Dataset records section start

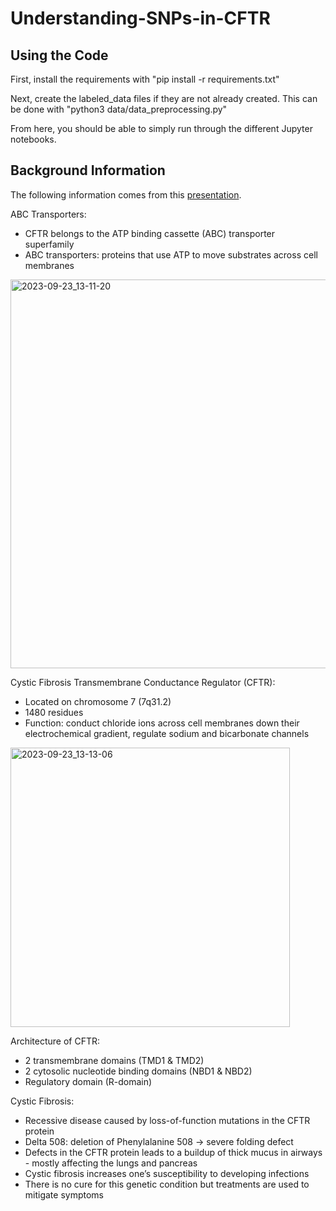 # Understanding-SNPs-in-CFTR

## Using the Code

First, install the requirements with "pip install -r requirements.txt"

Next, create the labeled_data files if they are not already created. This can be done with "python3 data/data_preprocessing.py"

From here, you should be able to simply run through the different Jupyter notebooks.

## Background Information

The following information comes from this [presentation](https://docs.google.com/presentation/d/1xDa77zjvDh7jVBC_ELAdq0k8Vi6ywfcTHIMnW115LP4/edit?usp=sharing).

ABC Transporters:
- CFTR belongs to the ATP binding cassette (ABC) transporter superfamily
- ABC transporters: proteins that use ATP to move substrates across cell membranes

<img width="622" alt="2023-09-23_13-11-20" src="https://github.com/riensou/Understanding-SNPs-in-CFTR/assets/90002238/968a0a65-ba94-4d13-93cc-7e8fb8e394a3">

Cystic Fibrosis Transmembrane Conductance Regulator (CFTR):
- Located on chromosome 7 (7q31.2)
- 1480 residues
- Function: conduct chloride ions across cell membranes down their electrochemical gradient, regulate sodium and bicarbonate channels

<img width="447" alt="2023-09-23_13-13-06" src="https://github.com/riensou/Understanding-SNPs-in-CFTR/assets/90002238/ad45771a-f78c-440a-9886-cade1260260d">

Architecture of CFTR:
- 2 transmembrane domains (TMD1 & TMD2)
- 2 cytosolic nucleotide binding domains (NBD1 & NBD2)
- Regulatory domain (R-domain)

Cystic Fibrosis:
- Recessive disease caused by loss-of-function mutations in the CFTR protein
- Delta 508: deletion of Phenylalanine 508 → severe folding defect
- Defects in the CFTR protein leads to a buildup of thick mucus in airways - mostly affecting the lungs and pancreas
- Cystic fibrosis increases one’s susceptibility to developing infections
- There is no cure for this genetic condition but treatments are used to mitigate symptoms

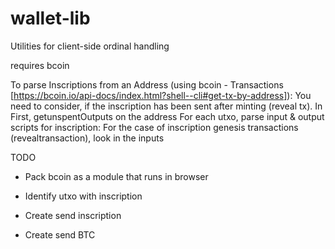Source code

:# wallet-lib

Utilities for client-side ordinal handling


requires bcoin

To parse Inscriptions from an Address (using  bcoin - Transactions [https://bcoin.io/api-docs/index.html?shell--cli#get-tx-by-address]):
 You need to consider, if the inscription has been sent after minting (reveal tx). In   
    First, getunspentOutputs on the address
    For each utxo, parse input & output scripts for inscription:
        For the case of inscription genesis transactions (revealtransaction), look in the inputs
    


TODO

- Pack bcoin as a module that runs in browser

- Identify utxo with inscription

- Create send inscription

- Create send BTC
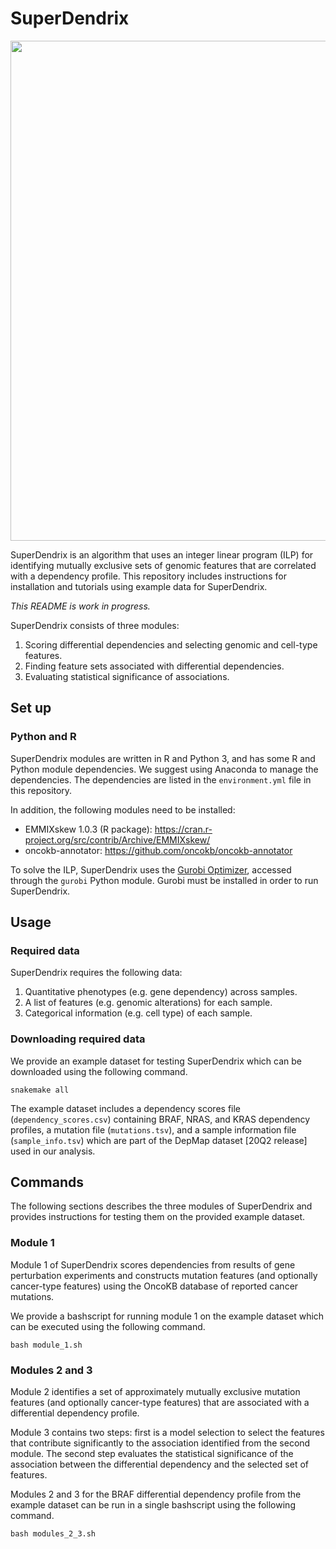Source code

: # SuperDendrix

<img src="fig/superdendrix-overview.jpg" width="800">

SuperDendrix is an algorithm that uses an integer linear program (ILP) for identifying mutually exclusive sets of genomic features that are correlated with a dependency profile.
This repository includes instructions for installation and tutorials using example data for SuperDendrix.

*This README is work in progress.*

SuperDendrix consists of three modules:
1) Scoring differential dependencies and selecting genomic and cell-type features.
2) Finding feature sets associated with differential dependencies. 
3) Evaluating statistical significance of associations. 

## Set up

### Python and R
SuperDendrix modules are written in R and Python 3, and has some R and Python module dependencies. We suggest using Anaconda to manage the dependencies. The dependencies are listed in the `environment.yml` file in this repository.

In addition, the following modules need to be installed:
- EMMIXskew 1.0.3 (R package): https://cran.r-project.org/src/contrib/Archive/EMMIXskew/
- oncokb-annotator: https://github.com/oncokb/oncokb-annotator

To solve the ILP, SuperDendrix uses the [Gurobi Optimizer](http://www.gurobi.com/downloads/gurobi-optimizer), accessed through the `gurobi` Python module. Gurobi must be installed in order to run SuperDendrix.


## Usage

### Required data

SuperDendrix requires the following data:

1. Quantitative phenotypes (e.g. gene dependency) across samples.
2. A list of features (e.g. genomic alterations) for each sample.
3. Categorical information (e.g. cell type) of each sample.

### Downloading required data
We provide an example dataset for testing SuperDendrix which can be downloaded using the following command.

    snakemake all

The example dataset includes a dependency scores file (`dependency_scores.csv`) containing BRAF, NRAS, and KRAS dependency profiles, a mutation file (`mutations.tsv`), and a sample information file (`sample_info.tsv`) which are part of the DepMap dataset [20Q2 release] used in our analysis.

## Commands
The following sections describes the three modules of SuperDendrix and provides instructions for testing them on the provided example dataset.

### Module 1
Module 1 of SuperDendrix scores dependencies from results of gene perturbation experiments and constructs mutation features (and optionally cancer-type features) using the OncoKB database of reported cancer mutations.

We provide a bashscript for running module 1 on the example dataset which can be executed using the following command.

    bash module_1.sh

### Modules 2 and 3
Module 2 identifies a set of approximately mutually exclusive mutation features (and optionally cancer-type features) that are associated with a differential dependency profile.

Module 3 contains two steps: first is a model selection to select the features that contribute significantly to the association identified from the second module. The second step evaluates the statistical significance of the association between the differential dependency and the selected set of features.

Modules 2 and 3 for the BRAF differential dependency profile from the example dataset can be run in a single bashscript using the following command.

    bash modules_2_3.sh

Dataset records section end

What the task requires: From the line that contains "We provide a bashscript" through the end of the records above, print every line exactly and nothing else.

Output for this task:
We provide a bashscript for running module 1 on the example dataset which can be executed using the following command.

    bash module_1.sh

### Modules 2 and 3
Module 2 identifies a set of approximately mutually exclusive mutation features (and optionally cancer-type features) that are associated with a differential dependency profile.

Module 3 contains two steps: first is a model selection to select the features that contribute significantly to the association identified from the second module. The second step evaluates the statistical significance of the association between the differential dependency and the selected set of features.

Modules 2 and 3 for the BRAF differential dependency profile from the example dataset can be run in a single bashscript using the following command.

    bash modules_2_3.sh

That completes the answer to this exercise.